==== MATERIAL TO PROCESS
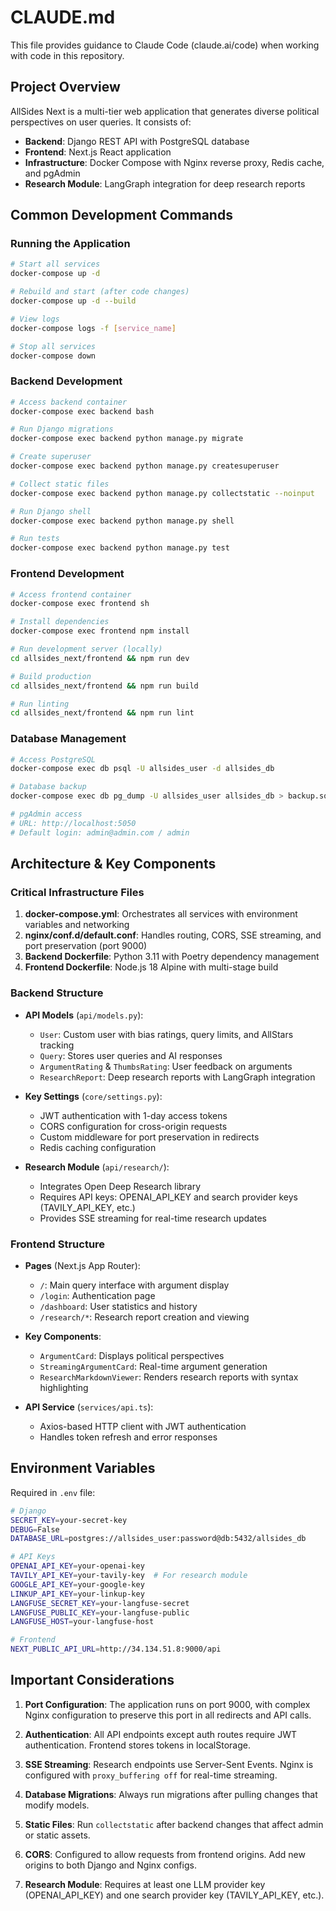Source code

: # CLAUDE.md

This file provides guidance to Claude Code (claude.ai/code) when working with code in this repository.

## Project Overview

AllSides Next is a multi-tier web application that generates diverse political perspectives on user queries. It consists of:
- **Backend**: Django REST API with PostgreSQL database
- **Frontend**: Next.js React application
- **Infrastructure**: Docker Compose with Nginx reverse proxy, Redis cache, and pgAdmin
- **Research Module**: LangGraph integration for deep research reports

## Common Development Commands

### Running the Application

```bash
# Start all services
docker-compose up -d

# Rebuild and start (after code changes)
docker-compose up -d --build

# View logs
docker-compose logs -f [service_name]

# Stop all services
docker-compose down
```

### Backend Development

```bash
# Access backend container
docker-compose exec backend bash

# Run Django migrations
docker-compose exec backend python manage.py migrate

# Create superuser
docker-compose exec backend python manage.py createsuperuser

# Collect static files
docker-compose exec backend python manage.py collectstatic --noinput

# Run Django shell
docker-compose exec backend python manage.py shell

# Run tests
docker-compose exec backend python manage.py test
```

### Frontend Development

```bash
# Access frontend container
docker-compose exec frontend sh

# Install dependencies
docker-compose exec frontend npm install

# Run development server (locally)
cd allsides_next/frontend && npm run dev

# Build production
cd allsides_next/frontend && npm run build

# Run linting
cd allsides_next/frontend && npm run lint
```

### Database Management

```bash
# Access PostgreSQL
docker-compose exec db psql -U allsides_user -d allsides_db

# Database backup
docker-compose exec db pg_dump -U allsides_user allsides_db > backup.sql

# pgAdmin access
# URL: http://localhost:5050
# Default login: admin@admin.com / admin
```

## Architecture & Key Components

### Critical Infrastructure Files

1. **docker-compose.yml**: Orchestrates all services with environment variables and networking
2. **nginx/conf.d/default.conf**: Handles routing, CORS, SSE streaming, and port preservation (port 9000)
3. **Backend Dockerfile**: Python 3.11 with Poetry dependency management
4. **Frontend Dockerfile**: Node.js 18 Alpine with multi-stage build

### Backend Structure

- **API Models** (`api/models.py`):
  - `User`: Custom user with bias ratings, query limits, and AllStars tracking
  - `Query`: Stores user queries and AI responses  
  - `ArgumentRating` & `ThumbsRating`: User feedback on arguments
  - `ResearchReport`: Deep research reports with LangGraph integration

- **Key Settings** (`core/settings.py`):
  - JWT authentication with 1-day access tokens
  - CORS configuration for cross-origin requests
  - Custom middleware for port preservation in redirects
  - Redis caching configuration

- **Research Module** (`api/research/`):
  - Integrates Open Deep Research library
  - Requires API keys: OPENAI_API_KEY and search provider keys (TAVILY_API_KEY, etc.)
  - Provides SSE streaming for real-time research updates

### Frontend Structure

- **Pages** (Next.js App Router):
  - `/`: Main query interface with argument display
  - `/login`: Authentication page
  - `/dashboard`: User statistics and history
  - `/research/*`: Research report creation and viewing

- **Key Components**:
  - `ArgumentCard`: Displays political perspectives
  - `StreamingArgumentCard`: Real-time argument generation
  - `ResearchMarkdownViewer`: Renders research reports with syntax highlighting

- **API Service** (`services/api.ts`):
  - Axios-based HTTP client with JWT authentication
  - Handles token refresh and error responses

## Environment Variables

Required in `.env` file:

```bash
# Django
SECRET_KEY=your-secret-key
DEBUG=False
DATABASE_URL=postgres://allsides_user:password@db:5432/allsides_db

# API Keys
OPENAI_API_KEY=your-openai-key
TAVILY_API_KEY=your-tavily-key  # For research module
GOOGLE_API_KEY=your-google-key
LINKUP_API_KEY=your-linkup-key
LANGFUSE_SECRET_KEY=your-langfuse-secret
LANGFUSE_PUBLIC_KEY=your-langfuse-public
LANGFUSE_HOST=your-langfuse-host

# Frontend
NEXT_PUBLIC_API_URL=http://34.134.51.8:9000/api
```

## Important Considerations

1. **Port Configuration**: The application runs on port 9000, with complex Nginx configuration to preserve this port in all redirects and API calls.

2. **Authentication**: All API endpoints except auth routes require JWT authentication. Frontend stores tokens in localStorage.

3. **SSE Streaming**: Research endpoints use Server-Sent Events. Nginx is configured with `proxy_buffering off` for real-time streaming.

4. **Database Migrations**: Always run migrations after pulling changes that modify models.

5. **Static Files**: Run `collectstatic` after backend changes that affect admin or static assets.

6. **CORS**: Configured to allow requests from frontend origins. Add new origins to both Django and Nginx configs.

7. **Research Module**: Requires at least one LLM provider key (OPENAI_API_KEY) and one search provider key (TAVILY_API_KEY, etc.).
========
:: ACTIVITY ::
Could you repeat all of the entries exactly, without the pictures?

:: RESPONSE FOR THIS EXERCISE ::
Source code

: # CLAUDE.md

This file provides guidance to Claude Code (claude.ai/code) when working with code in this repository.

## Project Overview

AllSides Next is a multi-tier web application that generates diverse political perspectives on user queries. It consists of:
- **Backend**: Django REST API with PostgreSQL database
- **Frontend**: Next.js React application
- **Infrastructure**: Docker Compose with Nginx reverse proxy, Redis cache, and pgAdmin
- **Research Module**: LangGraph integration for deep research reports

## Common Development Commands

### Running the Application

```bash
# Start all services
docker-compose up -d

# Rebuild and start (after code changes)
docker-compose up -d --build

# View logs
docker-compose logs -f [service_name]

# Stop all services
docker-compose down
```

### Backend Development

```bash
# Access backend container
docker-compose exec backend bash

# Run Django migrations
docker-compose exec backend python manage.py migrate

# Create superuser
docker-compose exec backend python manage.py createsuperuser

# Collect static files
docker-compose exec backend python manage.py collectstatic --noinput

# Run Django shell
docker-compose exec backend python manage.py shell

# Run tests
docker-compose exec backend python manage.py test
```

### Frontend Development

```bash
# Access frontend container
docker-compose exec frontend sh

# Install dependencies
docker-compose exec frontend npm install

# Run development server (locally)
cd allsides_next/frontend && npm run dev

# Build production
cd allsides_next/frontend && npm run build

# Run linting
cd allsides_next/frontend && npm run lint
```

### Database Management

```bash
# Access PostgreSQL
docker-compose exec db psql -U allsides_user -d allsides_db

# Database backup
docker-compose exec db pg_dump -U allsides_user allsides_db > backup.sql

# pgAdmin access
# URL: http://localhost:5050
# Default login: admin@admin.com / admin
```

## Architecture & Key Components

### Critical Infrastructure Files

1. **docker-compose.yml**: Orchestrates all services with environment variables and networking
2. **nginx/conf.d/default.conf**: Handles routing, CORS, SSE streaming, and port preservation (port 9000)
3. **Backend Dockerfile**: Python 3.11 with Poetry dependency management
4. **Frontend Dockerfile**: Node.js 18 Alpine with multi-stage build

### Backend Structure

- **API Models** (`api/models.py`):
  - `User`: Custom user with bias ratings, query limits, and AllStars tracking
  - `Query`: Stores user queries and AI responses  
  - `ArgumentRating` & `ThumbsRating`: User feedback on arguments
  - `ResearchReport`: Deep research reports with LangGraph integration

- **Key Settings** (`core/settings.py`):
  - JWT authentication with 1-day access tokens
  - CORS configuration for cross-origin requests
  - Custom middleware for port preservation in redirects
  - Redis caching configuration

- **Research Module** (`api/research/`):
  - Integrates Open Deep Research library
  - Requires API keys: OPENAI_API_KEY and search provider keys (TAVILY_API_KEY, etc.)
  - Provides SSE streaming for real-time research updates

### Frontend Structure

- **Pages** (Next.js App Router):
  - `/`: Main query interface with argument display
  - `/login`: Authentication page
  - `/dashboard`: User statistics and history
  - `/research/*`: Research report creation and viewing

- **Key Components**:
  - `ArgumentCard`: Displays political perspectives
  - `StreamingArgumentCard`: Real-time argument generation
  - `ResearchMarkdownViewer`: Renders research reports with syntax highlighting

- **API Service** (`services/api.ts`):
  - Axios-based HTTP client with JWT authentication
  - Handles token refresh and error responses

## Environment Variables

Required in `.env` file:

```bash
# Django
SECRET_KEY=your-secret-key
DEBUG=False
DATABASE_URL=postgres://allsides_user:password@db:5432/allsides_db

# API Keys
OPENAI_API_KEY=your-openai-key
TAVILY_API_KEY=your-tavily-key  # For research module
GOOGLE_API_KEY=your-google-key
LINKUP_API_KEY=your-linkup-key
LANGFUSE_SECRET_KEY=your-langfuse-secret
LANGFUSE_PUBLIC_KEY=your-langfuse-public
LANGFUSE_HOST=your-langfuse-host

# Frontend
NEXT_PUBLIC_API_URL=http://34.134.51.8:9000/api
```

## Important Considerations

1. **Port Configuration**: The application runs on port 9000, with complex Nginx configuration to preserve this port in all redirects and API calls.

2. **Authentication**: All API endpoints except auth routes require JWT authentication. Frontend stores tokens in localStorage.

3. **SSE Streaming**: Research endpoints use Server-Sent Events. Nginx is configured with `proxy_buffering off` for real-time streaming.

4. **Database Migrations**: Always run migrations after pulling changes that modify models.

5. **Static Files**: Run `collectstatic` after backend changes that affect admin or static assets.

6. **CORS**: Configured to allow requests from frontend origins. Add new origins to both Django and Nginx configs.

7. **Research Module**: Requires at least one LLM provider key (OPENAI_API_KEY) and one search provider key (TAVILY_API_KEY, etc.).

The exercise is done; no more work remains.